La debilidad del egoísta proviene con frecuencia de que el medio es pobre, de que no hay para todos. Las bestias carniceras son las que tienen que perseguir un alimento escaso y protegido. La abundancia reduce el número de egoístas. Los nueve décimos de la población humana no comen lo bastante. No nos extrañemos, pues, que el hombre se entregue a la lúgubre pasión del oro. El oro es pan y ropa y techo en primer lugar, y no hay techo ni ropa ni pan para todos los habitantes del planeta, a causa de lo torpes y miedosos que somos. Todos estamos amenazados de muerte si nos quedamos sin oro, y nos lo arrebatamos. El egoísmo es, pues, una contingencia por lo general; expresa una relación defectuosa con el ambiente, es una momentánea solución al problema del individuo. La especie resuelve sus problemas de distinta manera. La procreación, la crianza de la prole, acciones de largo alcance, son explosiones de altruismo.
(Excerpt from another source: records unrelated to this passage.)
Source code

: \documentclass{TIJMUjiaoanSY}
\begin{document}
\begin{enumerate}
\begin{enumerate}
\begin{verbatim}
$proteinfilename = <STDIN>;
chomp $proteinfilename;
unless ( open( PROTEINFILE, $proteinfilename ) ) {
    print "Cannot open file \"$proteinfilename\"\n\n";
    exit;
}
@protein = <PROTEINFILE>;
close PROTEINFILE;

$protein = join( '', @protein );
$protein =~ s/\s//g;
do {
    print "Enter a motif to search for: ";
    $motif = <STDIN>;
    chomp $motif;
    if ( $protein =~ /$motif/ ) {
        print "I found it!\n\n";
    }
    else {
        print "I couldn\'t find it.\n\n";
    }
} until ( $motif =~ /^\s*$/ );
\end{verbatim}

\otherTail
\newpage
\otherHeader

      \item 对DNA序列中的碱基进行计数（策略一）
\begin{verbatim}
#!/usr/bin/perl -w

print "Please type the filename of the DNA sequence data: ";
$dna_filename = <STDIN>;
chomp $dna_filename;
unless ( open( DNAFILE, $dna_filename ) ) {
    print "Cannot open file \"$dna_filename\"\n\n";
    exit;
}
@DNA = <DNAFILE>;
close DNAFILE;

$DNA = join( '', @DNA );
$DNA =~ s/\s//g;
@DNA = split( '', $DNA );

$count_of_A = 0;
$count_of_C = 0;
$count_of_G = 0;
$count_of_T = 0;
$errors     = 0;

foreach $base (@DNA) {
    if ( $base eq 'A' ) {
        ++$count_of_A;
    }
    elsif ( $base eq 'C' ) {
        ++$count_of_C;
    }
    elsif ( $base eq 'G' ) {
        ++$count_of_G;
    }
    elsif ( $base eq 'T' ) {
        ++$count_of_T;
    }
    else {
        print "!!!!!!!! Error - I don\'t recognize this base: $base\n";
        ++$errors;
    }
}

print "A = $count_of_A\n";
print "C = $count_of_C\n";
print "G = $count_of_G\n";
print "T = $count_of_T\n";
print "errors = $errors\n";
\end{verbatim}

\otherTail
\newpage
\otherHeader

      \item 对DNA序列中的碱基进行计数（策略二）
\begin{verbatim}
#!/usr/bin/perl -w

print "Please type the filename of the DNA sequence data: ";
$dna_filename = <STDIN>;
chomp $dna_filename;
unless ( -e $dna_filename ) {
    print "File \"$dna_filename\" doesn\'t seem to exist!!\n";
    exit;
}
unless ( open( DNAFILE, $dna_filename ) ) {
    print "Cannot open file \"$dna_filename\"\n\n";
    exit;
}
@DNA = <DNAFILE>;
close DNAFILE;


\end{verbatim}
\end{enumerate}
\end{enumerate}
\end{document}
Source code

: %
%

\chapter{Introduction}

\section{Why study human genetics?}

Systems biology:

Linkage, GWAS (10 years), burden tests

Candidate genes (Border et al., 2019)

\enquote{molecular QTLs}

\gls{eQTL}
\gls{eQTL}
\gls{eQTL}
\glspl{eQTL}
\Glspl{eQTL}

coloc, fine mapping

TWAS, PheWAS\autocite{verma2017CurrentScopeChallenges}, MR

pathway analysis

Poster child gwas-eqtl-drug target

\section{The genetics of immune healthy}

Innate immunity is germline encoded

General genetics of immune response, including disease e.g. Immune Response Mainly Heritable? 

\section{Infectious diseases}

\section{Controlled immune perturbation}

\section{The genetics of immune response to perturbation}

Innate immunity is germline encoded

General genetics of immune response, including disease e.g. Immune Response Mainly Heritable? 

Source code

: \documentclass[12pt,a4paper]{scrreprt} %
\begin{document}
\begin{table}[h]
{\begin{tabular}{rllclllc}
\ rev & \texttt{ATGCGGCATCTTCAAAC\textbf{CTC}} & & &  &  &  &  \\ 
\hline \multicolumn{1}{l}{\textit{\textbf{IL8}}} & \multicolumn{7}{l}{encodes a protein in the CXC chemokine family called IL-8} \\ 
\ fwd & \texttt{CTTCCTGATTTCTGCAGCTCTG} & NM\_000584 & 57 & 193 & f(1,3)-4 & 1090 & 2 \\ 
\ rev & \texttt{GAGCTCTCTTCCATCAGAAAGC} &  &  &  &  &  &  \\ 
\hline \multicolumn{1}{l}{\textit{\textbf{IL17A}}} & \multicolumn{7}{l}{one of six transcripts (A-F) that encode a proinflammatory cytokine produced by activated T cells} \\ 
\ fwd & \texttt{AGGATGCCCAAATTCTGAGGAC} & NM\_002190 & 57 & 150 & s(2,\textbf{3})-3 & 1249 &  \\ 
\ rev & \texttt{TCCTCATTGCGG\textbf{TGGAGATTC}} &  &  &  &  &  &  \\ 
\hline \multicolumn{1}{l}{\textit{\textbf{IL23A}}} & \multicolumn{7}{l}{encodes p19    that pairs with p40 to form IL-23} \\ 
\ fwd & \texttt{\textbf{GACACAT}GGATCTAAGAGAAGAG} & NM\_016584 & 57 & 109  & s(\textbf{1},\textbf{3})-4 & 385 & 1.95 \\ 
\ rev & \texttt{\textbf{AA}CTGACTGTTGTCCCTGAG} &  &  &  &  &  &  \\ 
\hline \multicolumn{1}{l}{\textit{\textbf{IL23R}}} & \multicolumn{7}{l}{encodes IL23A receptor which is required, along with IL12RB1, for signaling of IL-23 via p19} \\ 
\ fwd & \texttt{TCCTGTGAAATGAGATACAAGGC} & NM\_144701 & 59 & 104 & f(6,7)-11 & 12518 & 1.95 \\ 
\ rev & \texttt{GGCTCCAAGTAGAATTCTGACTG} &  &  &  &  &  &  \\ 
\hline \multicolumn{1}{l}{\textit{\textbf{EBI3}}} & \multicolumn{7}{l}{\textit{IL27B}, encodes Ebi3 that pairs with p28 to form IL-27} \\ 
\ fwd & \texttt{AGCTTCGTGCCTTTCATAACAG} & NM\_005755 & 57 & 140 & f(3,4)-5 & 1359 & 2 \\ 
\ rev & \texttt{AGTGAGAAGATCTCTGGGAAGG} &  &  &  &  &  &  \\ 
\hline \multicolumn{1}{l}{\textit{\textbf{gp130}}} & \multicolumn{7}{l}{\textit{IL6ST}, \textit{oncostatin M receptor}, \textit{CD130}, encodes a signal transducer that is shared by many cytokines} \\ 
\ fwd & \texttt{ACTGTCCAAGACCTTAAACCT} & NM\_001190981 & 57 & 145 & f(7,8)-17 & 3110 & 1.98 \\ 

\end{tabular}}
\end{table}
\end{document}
Es evidente, además, que el altruismo es mejor cimiento social que el egoísmo; así lo inmediato y lo precario y lo urgente es obra quizá de egoísta, mientras que los altruistas construyen lo profundo y lo duradero. ¡Son los más fuertes!

Darwin, estudiando biología, perdió la fe. «No puedo vencer la dificultad que resulta de la extensión del sufrimiento en el mundo, dice... No puedo persuadirme de que un Dios bienhechor y todopoderoso haya creado los icneumones con la decidida intención de dejarles alimentarse de orugas vivas, o de que el gato haya sido creado para torturar al ratón». Nietzsche se alegra de espectáculo tan siniestramente artístico, y aplica a la médula europea los botones de fuego de una salvaje filosofía. ¿Y quién sabe? Darwin y Nietzsche no han visto tal vez más que lo provisorio.



Publicado en "El Diario", Asunción, 18 de julio de 1908.